EXERCISE DATA:
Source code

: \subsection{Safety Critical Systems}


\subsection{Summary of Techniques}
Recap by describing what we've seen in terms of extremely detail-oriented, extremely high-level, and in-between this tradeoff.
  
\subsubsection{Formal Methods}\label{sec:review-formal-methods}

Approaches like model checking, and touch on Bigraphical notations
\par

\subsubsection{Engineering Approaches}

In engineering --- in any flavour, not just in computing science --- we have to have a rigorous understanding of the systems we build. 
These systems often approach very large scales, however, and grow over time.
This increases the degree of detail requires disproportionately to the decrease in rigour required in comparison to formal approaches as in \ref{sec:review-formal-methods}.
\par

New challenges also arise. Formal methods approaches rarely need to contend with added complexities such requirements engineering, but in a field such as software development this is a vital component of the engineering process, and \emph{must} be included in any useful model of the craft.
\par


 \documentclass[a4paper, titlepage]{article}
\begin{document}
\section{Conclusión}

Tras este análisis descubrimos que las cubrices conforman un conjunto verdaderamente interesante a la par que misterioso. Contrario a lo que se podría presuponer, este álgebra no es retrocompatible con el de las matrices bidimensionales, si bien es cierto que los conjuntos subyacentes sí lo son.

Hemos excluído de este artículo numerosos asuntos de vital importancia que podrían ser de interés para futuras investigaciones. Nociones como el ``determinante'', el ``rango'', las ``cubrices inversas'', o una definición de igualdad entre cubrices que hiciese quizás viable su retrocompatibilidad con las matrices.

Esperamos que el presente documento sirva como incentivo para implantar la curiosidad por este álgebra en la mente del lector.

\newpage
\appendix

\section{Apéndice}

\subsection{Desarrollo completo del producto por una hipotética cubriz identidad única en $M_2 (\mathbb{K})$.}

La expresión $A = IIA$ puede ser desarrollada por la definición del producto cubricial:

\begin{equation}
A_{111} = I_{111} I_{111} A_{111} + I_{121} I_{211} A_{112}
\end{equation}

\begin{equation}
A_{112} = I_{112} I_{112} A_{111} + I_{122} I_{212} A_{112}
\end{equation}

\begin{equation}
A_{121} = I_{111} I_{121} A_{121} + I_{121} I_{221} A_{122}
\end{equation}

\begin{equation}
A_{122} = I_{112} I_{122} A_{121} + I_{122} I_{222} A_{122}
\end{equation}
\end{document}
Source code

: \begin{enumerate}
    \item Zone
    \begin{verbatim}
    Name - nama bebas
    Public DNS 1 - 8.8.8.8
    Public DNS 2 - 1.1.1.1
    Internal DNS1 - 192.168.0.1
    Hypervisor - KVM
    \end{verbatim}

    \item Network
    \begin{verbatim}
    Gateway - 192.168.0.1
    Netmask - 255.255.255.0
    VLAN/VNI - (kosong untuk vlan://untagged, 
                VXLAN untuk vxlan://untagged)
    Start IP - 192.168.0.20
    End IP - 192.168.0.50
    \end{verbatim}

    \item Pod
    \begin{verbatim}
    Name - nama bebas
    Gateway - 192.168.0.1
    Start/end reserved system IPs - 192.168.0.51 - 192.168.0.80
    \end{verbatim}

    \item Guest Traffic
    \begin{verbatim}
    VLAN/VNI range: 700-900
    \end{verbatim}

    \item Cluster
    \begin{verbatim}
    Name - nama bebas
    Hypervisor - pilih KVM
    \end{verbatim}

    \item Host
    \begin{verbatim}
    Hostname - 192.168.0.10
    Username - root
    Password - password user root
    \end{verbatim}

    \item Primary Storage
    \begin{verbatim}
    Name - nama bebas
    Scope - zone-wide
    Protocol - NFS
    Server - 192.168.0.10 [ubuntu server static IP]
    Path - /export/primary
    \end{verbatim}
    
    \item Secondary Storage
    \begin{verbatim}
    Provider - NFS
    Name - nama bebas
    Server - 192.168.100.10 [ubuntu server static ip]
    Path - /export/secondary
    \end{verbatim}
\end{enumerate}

WORK TO BE COMPLETED:
The answer should contain nothing except the lines from the one with "Password - password user root" to the end of the material above, each given again exactly.

EXPECTED ANSWER:
    Password - password user root
    \end{verbatim}

    \item Primary Storage
    \begin{verbatim}
    Name - nama bebas
    Scope - zone-wide
    Protocol - NFS
    Server - 192.168.0.10 [ubuntu server static IP]
    Path - /export/primary
    \end{verbatim}
    
    \item Secondary Storage
    \begin{verbatim}
    Provider - NFS
    Name - nama bebas
    Server - 192.168.100.10 [ubuntu server static ip]
    Path - /export/secondary
    \end{verbatim}
\end{enumerate}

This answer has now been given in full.